→ The task: Retype word for word the stretch of entries below from the line that has "- 👀 I’m interested" through the line that has "Linguagem: Java (JDK 24)", and omit the pictures.

Plain-text document sources
*** Begin section ***

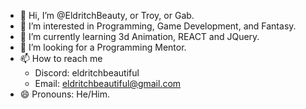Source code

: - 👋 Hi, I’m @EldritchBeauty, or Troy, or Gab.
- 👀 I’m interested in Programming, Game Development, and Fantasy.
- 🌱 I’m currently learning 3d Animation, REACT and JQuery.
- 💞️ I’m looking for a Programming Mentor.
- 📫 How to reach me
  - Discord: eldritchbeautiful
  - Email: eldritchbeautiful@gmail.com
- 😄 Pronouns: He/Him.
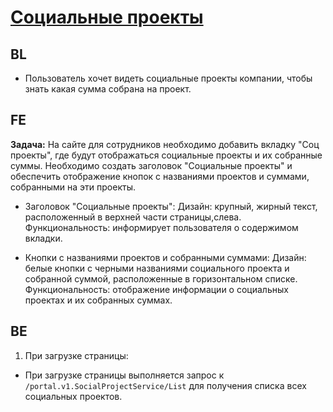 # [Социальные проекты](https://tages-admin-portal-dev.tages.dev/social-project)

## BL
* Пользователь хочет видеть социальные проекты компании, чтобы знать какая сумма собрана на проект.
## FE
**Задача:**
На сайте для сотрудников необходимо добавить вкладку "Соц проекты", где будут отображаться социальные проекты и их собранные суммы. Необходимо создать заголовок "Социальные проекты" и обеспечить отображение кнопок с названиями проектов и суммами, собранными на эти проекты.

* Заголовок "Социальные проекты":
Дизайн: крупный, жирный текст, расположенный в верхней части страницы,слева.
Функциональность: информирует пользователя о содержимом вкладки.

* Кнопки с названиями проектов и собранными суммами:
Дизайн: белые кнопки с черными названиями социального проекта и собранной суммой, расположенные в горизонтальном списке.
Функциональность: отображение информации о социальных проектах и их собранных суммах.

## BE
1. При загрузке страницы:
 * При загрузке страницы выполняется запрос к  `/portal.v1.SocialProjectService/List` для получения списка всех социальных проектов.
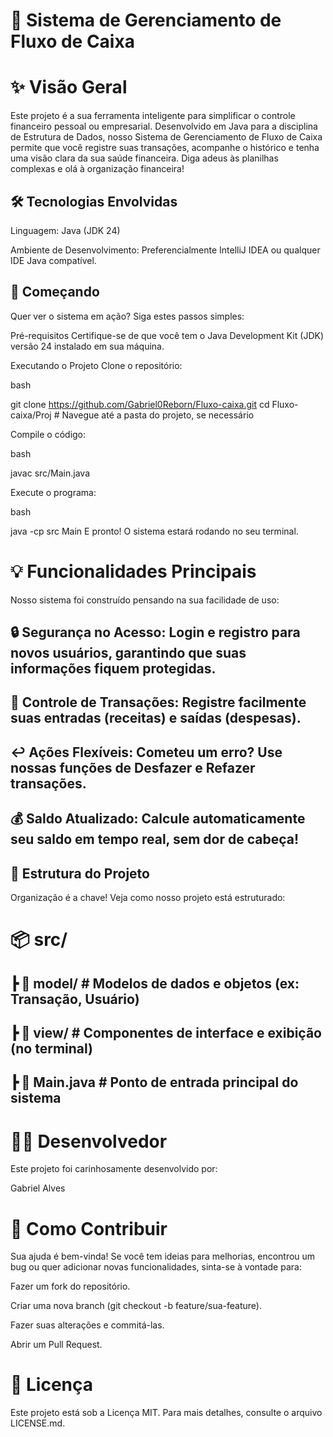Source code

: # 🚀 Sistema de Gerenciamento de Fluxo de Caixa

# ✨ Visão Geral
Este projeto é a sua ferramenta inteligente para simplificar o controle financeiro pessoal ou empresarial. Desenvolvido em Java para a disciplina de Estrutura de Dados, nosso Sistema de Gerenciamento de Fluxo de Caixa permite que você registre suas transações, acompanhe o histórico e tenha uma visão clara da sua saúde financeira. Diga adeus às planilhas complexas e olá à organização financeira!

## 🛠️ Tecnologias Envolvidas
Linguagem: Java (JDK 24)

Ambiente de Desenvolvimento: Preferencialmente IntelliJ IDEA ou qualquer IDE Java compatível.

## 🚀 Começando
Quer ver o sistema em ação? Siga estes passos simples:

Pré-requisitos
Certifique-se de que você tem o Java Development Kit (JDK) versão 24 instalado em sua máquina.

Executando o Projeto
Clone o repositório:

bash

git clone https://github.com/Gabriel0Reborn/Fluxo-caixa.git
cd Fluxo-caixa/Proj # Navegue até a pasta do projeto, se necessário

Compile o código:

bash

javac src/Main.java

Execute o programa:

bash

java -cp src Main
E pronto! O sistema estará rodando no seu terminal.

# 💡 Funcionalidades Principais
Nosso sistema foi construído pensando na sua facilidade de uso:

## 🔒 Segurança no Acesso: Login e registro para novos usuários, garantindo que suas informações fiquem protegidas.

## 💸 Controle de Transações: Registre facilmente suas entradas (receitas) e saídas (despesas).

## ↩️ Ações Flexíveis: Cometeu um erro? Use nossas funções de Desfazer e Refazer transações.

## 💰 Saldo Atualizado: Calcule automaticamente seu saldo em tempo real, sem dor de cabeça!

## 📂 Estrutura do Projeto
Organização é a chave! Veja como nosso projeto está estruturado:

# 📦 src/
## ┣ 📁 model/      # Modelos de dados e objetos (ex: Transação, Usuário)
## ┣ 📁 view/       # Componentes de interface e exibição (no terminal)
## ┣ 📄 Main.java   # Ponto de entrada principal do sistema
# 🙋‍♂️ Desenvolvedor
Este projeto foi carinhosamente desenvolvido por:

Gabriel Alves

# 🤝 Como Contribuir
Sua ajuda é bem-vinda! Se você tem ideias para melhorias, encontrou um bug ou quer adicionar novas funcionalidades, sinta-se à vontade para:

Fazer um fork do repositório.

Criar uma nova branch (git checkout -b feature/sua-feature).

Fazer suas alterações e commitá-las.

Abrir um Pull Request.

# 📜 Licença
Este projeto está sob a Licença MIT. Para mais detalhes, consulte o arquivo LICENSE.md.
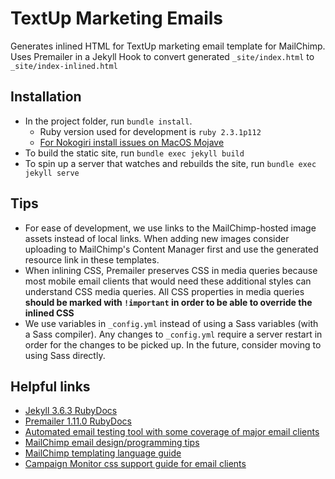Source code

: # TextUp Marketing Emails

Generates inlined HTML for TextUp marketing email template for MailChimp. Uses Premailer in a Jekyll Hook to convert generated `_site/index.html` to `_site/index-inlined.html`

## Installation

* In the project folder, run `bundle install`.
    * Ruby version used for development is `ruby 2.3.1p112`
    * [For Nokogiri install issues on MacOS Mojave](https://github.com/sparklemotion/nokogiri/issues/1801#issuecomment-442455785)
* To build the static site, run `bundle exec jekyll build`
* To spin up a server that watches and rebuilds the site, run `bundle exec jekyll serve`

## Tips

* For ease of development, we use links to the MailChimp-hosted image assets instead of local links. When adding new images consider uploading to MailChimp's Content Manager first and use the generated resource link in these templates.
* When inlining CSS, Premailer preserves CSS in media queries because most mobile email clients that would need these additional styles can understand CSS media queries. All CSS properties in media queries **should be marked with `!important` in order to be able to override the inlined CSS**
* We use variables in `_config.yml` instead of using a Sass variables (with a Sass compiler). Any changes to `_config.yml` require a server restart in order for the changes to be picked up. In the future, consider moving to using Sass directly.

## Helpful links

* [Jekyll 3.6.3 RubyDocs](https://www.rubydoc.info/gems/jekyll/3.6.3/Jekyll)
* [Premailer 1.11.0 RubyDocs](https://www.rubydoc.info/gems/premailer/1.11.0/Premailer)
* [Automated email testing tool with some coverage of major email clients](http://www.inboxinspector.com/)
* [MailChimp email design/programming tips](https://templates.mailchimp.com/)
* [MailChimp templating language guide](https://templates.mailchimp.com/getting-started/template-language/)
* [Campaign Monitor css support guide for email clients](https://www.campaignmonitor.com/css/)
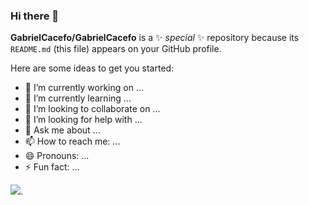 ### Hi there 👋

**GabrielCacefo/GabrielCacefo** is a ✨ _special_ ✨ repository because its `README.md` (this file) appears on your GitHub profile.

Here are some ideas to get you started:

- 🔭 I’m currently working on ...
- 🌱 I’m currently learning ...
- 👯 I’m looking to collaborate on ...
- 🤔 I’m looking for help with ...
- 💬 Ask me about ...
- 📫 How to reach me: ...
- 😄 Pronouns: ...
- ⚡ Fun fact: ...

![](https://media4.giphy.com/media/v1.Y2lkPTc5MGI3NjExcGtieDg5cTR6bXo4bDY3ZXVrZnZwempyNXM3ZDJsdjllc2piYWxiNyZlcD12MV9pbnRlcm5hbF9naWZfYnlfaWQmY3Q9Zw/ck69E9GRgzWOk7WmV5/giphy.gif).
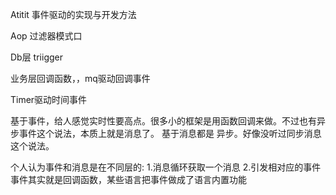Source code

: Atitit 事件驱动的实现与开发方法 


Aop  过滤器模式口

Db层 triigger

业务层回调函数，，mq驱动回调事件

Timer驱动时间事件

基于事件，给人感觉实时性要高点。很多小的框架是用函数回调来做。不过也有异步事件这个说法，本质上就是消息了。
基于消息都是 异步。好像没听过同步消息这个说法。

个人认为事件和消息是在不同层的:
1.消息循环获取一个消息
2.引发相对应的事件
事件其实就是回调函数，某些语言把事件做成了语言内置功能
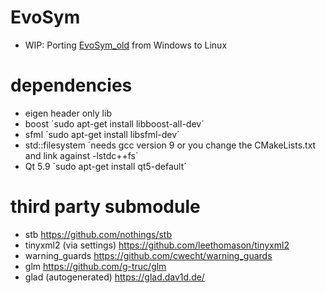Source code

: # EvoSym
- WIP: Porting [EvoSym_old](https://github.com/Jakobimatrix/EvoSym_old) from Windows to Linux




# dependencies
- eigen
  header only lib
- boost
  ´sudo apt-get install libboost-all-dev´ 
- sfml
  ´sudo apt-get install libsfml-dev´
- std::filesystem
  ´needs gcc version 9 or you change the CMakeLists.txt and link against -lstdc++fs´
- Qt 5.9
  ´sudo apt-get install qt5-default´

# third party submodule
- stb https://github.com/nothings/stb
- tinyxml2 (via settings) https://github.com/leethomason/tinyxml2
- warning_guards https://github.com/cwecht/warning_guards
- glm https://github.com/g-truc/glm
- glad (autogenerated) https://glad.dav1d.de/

*** End section ***

→ Exercise output:
- 👀 I’m interested in Programming, Game Development, and Fantasy.
- 🌱 I’m currently learning 3d Animation, REACT and JQuery.
- 💞️ I’m looking for a Programming Mentor.
- 📫 How to reach me
  - Discord: eldritchbeautiful
  - Email: eldritchbeautiful@gmail.com
- 😄 Pronouns: He/Him.
 # [Социальные проекты](https://tages-admin-portal-dev.tages.dev/social-project)

## BL
* Пользователь хочет видеть социальные проекты компании, чтобы знать какая сумма собрана на проект.
## FE
**Задача:**
На сайте для сотрудников необходимо добавить вкладку "Соц проекты", где будут отображаться социальные проекты и их собранные суммы. Необходимо создать заголовок "Социальные проекты" и обеспечить отображение кнопок с названиями проектов и суммами, собранными на эти проекты.

* Заголовок "Социальные проекты":
Дизайн: крупный, жирный текст, расположенный в верхней части страницы,слева.
Функциональность: информирует пользователя о содержимом вкладки.

* Кнопки с названиями проектов и собранными суммами:
Дизайн: белые кнопки с черными названиями социального проекта и собранной суммой, расположенные в горизонтальном списке.
Функциональность: отображение информации о социальных проектах и их собранных суммах.

## BE
1. При загрузке страницы:
 * При загрузке страницы выполняется запрос к  `/portal.v1.SocialProjectService/List` для получения списка всех социальных проектов.
Source code

: # 🚀 Sistema de Gerenciamento de Fluxo de Caixa

# ✨ Visão Geral
Este projeto é a sua ferramenta inteligente para simplificar o controle financeiro pessoal ou empresarial. Desenvolvido em Java para a disciplina de Estrutura de Dados, nosso Sistema de Gerenciamento de Fluxo de Caixa permite que você registre suas transações, acompanhe o histórico e tenha uma visão clara da sua saúde financeira. Diga adeus às planilhas complexas e olá à organização financeira!

## 🛠️ Tecnologias Envolvidas
Linguagem: Java (JDK 24)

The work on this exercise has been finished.